La visite bloquée de lundi est le dernier épisode d’une histoire mouvementée pour les centres. À la mi-2025, les centres italiens en Albanie n’accueillaient que quelques dizaines de personnes, malgré un objectif initial de 3 000 par mois – et une étude réalisée par une université italienne a révélé que chaque place en Albanie coûtait plus de 153 000 € à installer, contre seulement 21 000 € dans des centres similaires en Sicile.

Les tribunaux italiens ont bloqué à plusieurs reprises les transferts, estimant que des pays comme le Bangladesh et l’Égypte ne pouvaient pas être considérés comme uniformément sûrs au regard du droit européen. En août 2025, la Cour européenne de justice a rendu un arrêt historique clarifiant les règles sur la manière dont les États membres peuvent désigner des pays d’origine sûrs, portant ainsi un coup dur au système de traitement offshore.

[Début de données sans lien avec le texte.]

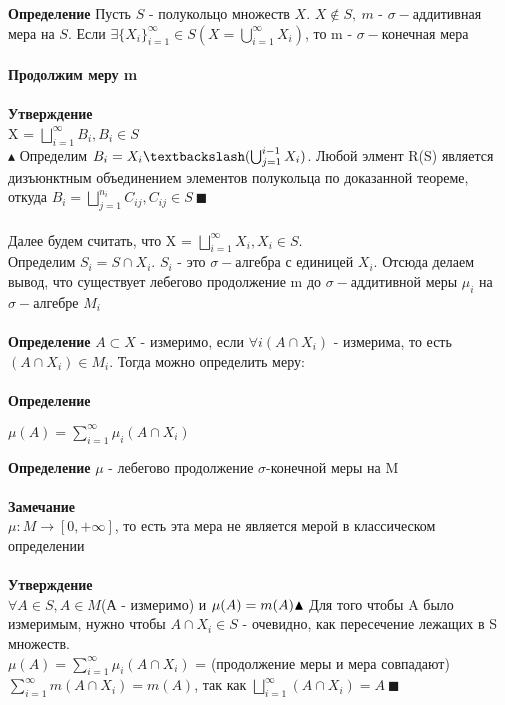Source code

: \textbf{Определение} Пусть $S$ - полукольцо множеств $X$. $X \not\in S, \ m$ - $\sigma-$аддитивная мера на $S$. Если $\exists \{X_i\}_{i=1}^{\infty} \in S \left( X = \bigcup_{i=1}^{\infty}X_i\right)$, то m -  $\sigma-$конечная мера
\\
\\
\textbf{Продолжим меру m}
\\
\\
\textbf{Утверждение}\\
X = $\bigsqcup_{i=1}^{\infty} B_i, B_i \in S$
\\
$\blacktriangle$ Определим $B_i = X_i\textbackslash (\bigcup_{j=1}^{i-1}X_i)$. Любой элмент  R(S) является дизъюнктным объединением элементов полукольца по доказанной теореме, откуда  $B_i = \bigsqcup_{j=1}^{n_i} C_{ij}, C_{ij} \in S \ \blacksquare$
\\
\\
Далее будем считать, что X = $\bigsqcup_{i=1}^{\infty} X_i, X_i \in S$.
\\
Определим $S_i = S \cap X_i$. $S_i$ - это $\sigma-$алгебра с единицей $X_i$. Отсюда делаем вывод, что существует лебегово продолжение m до $\sigma-$аддитивной меры $\mu_i$ на $\sigma-$алгебре $M_i$
\\
\\
\textbf{Определение} $A \subset X$ - измеримо, если $\forall i (A \cap X_i)$ - измерима, то есть $(A \cap X_i) \in M_i$. Тогда можно определить меру:
\\
\\
\textbf{Определение} 
\begin{center}
    $\mu(A) = \sum\limits_{i=1}^{\infty} \mu_i(A \cap X_i)$
\end{center}
\textbf{Определение} $\mu$ - лебегово продолжение $\sigma$-конечной меры на M
\\
\\
\textbf{Замечание} 
\\
$\mu: M \rightarrow [0, +\infty]$, то есть эта мера не является мерой в классическом определении
\\
\\
\textbf{Утверждение}
\\
$\forall A \in S, A\in M$(А - измеримо) и $\mu(A) = m(A) \\ \blacktriangle \\$
Для того чтобы A было измеримым, нужно чтобы $A \cap X_i \in S$ - очевидно, как пересечение лежащих в S множеств.
\\
$\mu(A) = \sum\limits_{i=1}^{\infty} \mu_i(A \cap X_i)$ = (продолжение меры и мера совпадают) $\sum\limits_{i=1}^{\infty} m(A \cap X_i) = m(A)$, так как $\bigsqcup_{i=1}^{\infty} (A \cap X_i) = A \ \blacksquare$
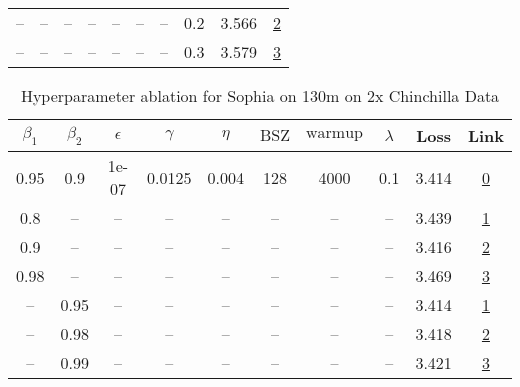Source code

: \begin{table}[H]
\begin{tabular}{cccccccccc}
-- & -- & -- & -- & -- & -- & -- & 0.2 & 3.566 & \href{https://wandb.ai/stanford-mercury/optimizer-scaling/runs/sweep-130m-2B-sophiag262a51lr0.004-wd0.2-minlr0-warmup4000-b10.9-508c87}{2} \\
-- & -- & -- & -- & -- & -- & -- & 0.3 & 3.579 & \href{https://wandb.ai/stanford-mercury/optimizer-scaling/runs/sweep-130m-2B-sophiag140385lr0.004-wd0.3-minlr0-warmup4000-b10.9-843326}{3} \\
\bottomrule
\end{tabular}
\end{table}

\begin{table}[H]
\centering
\caption{Hyperparameter ablation for Sophia on 130m on 2x Chinchilla Data}
\label{tab:ablation_sophia_130m_on_2x_chinchilla_data}
\begin{tabular}{cccccccccc}
\toprule
$\beta_1$ & $\beta_2$ & $\epsilon$ & $\gamma$ & $\eta$ & $\mathrm{BSZ}$ & $\mathrm{warmup}$ & $\lambda$ & Loss & Link \\
\midrule
0.95 & 0.9 & 1e-07 & 0.0125 & 0.004 & 128 & 4000 & 0.1 & 3.414 & \href{https://wandb.ai/stanford-mercury/optimizer-scaling/runs/sweep-130m-5B-sophiaf95b3dlr0.004-wd0.1-minlr0-warmup4000-b10.95-187352}{0} \\
\midrule
0.8 & -- & -- & -- & -- & -- & -- & -- & 3.439 & \href{https://wandb.ai/stanford-mercury/optimizer-scaling/runs/sweep-130m-5B-sophia282c09lr0.004-wd0.1-minlr0-warmup4000-b10.8--b60356}{1} \\
0.9 & -- & -- & -- & -- & -- & -- & -- & 3.416 & \href{https://wandb.ai/stanford-mercury/optimizer-scaling/runs/sweep-130m-5B-sophiae5887flr0.004-wd0.1-minlr0-warmup4000-b10.9--0010c1}{2} \\
0.98 & -- & -- & -- & -- & -- & -- & -- & 3.469 & \href{https://wandb.ai/stanford-mercury/optimizer-scaling/runs/sweep-130m-5B-sophiad61acalr0.004-wd0.1-minlr0-warmup4000-b10.98-0311d7}{3} \\
-- & 0.95 & -- & -- & -- & -- & -- & -- & 3.414 & \href{https://wandb.ai/stanford-mercury/optimizer-scaling/runs/sweep-130m-5B-sophia27d93clr0.004-wd0.1-minlr0-warmup4000-b10.95-0c4238}{1} \\
-- & 0.98 & -- & -- & -- & -- & -- & -- & 3.418 & \href{https://wandb.ai/stanford-mercury/optimizer-scaling/runs/sweep-130m-5B-sophiad1cb34lr0.004-wd0.1-minlr0-warmup4000-b10.95-298f3a}{2} \\
-- & 0.99 & -- & -- & -- & -- & -- & -- & 3.421 & \href{https://wandb.ai/stanford-mercury/optimizer-scaling/runs/sweep-130m-5B-sophia7b63b9lr0.004-wd0.1-minlr0-warmup4000-b10.95-48c5c4}{3} \\

\end{tabular}
\end{table}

Le centre de Gjadër a été initialement créé pour être à la fois un centre de traitement des demandes d’asile et un centre de détention avant le retour. Cependant, après avoir échoué à un certain nombre de contestations judiciaires, il est désormais principalement utilisé comme centre de détention pour les personnes dont l’expulsion a été ordonnée. À la mi-juin 2026, il accueillait environ 620 personnes depuis sa reconversion.

L’IRC, qui a visité l’installation au début du mois, a averti que les conditions qui y règnent ne devraient pas servir de modèle pour une politique à l’échelle de l’UE. Les détenus ont fait état de problèmes de santé mentale généralisés qui n’étaient pas correctement traités et d’un manque de connexion avec le monde extérieur. Les personnes détenues dans le centre se voient confisquer leur téléphone à leur arrivée, se heurtent à d’importants obstacles pour accéder à l’information et ont du mal à contacter leurs proches.

Un nouveau paysage juridique

La visite des députés européens intervient à un moment charnière pour la politique migratoire européenne. Le 1er juin, les États membres de l’UE et le Parlement européen se sont mis d’accord sur un nouveau règlement controversé sur le retour, le changement de politique migratoire le plus dur du bloc depuis des décennies, qui ouvre la voie à des « centres de retour » offshore en dehors de l’UE. Le Parlement a officiellement adopté le projet de loi le 17 juin par 418 voix contre 218.

Ce changement pourrait résoudre certains des obstacles juridiques qui ont entravé le projet italien en Albanie. Les critiques estiment cependant que cela renforce les problèmes dont la délégation a été témoin lundi. « Le texte finalisé aujourd’hui est le résultat d’un accord honteux : l’arsenal juridique au service d’une idéologie xénophobe est désormais complet », a déclaré l’eurodéputée Verts/ALE Mélissa Camara à l’issue des négociations.

Au niveau de l’UE, le Conseil de l’Europe a adopté en mai à Chișinău une déclaration réinterprétant les articles 3 et 8 de la Convention européenne des droits de l’homme, que la Première ministre italienne Giorgia Meloni a saluée comme une reconnaissance internationale de ce qu’elle a appelé les « solutions innovantes » mises au point par l’accord Rome-Tirana.

Plusieurs nouvelles arrivées ont été enregistrées dans les centres albanais ces dernières semaines, même si aucun des deux gouvernements n’a publié de chiffres officiels.